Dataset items

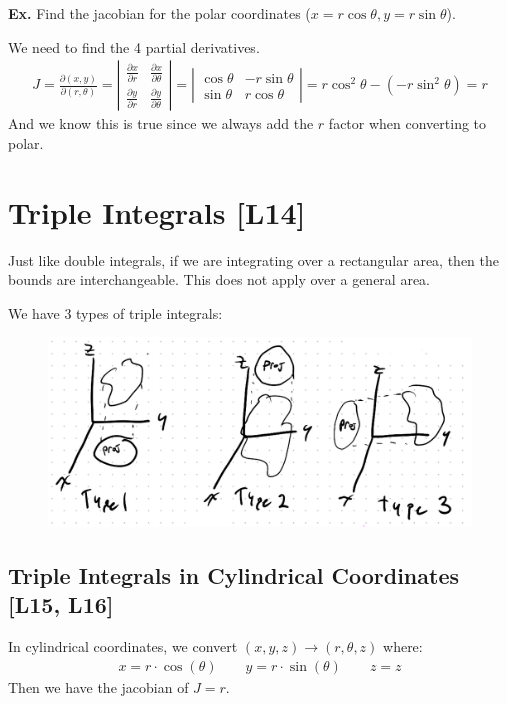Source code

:\documentclass[12pt,letterpaper]{article} \usepackage{amsmath} \usepackage{graphicx} \usepackage[margin=1in]{geometry} \usepackage{longtable}  \usepackage{amssymb}
\begin{document}
	\begin{mdframed}[]
	\textbf{Ex. } Find the jacobian for the polar coordinates ($x=r\cos\theta, y=r\sin\theta$).
	
	We need to find the 4 partial derivatives. 
	\begin{align*}
		J = \frac{\partial (x,y) }{\partial (r,\theta)} = \left|\begin{array}{cc} \frac{\partial x}{\partial r} & \frac{\partial x}{\partial \theta} \\ \frac{\partial y}{\partial r} & \frac{\partial y}{\partial \theta} \end{array}\right| = \left|\begin{array}{cc} \cos\theta & -r\sin\theta \\ \sin\theta & r\cos\theta \end{array}\right| = r\cos^2\theta - (-r\sin^2\theta) = r
	\end{align*}
	And we know this is true since we always add the $r$ factor when converting to polar.
	\end{mdframed}
	
	\section{Triple Integrals [L14]}
	Just like double integrals, if we are integrating over a rectangular area, then the bounds are interchangeable. This does not apply over a general area.
	
	We have 3 types of triple integrals:
	
	\begin{figure}[H]
		\centering
		\includegraphics[width=0.7\linewidth]{screenshot001}
	\end{figure}
	
	\subsection{Triple Integrals in Cylindrical Coordinates [L15, L16]}
	In cylindrical coordinates, we convert $(x,y,z) \to (r,\theta, z)$ where:
	\begin{align*}
		x = r\cdot \cos(\theta) \qquad y = r\cdot \sin(\theta) \qquad z = z
	\end{align*}
	Then we have the jacobian of $J=r$.
	
\end{document}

Exercise aim
Find the lines that mention "partial" in the entries and show them.

Written solution
	We need to find the 4 partial derivatives. 
		J = \frac{\partial (x,y) }{\partial (r,\theta)} = \left|\begin{array}{cc} \frac{\partial x}{\partial r} & \frac{\partial x}{\partial \theta} \\ \frac{\partial y}{\partial r} & \frac{\partial y}{\partial \theta} \end{array}\right| = \left|\begin{array}{cc} \cos\theta & -r\sin\theta \\ \sin\theta & r\cos\theta \end{array}\right| = r\cos^2\theta - (-r\sin^2\theta) = r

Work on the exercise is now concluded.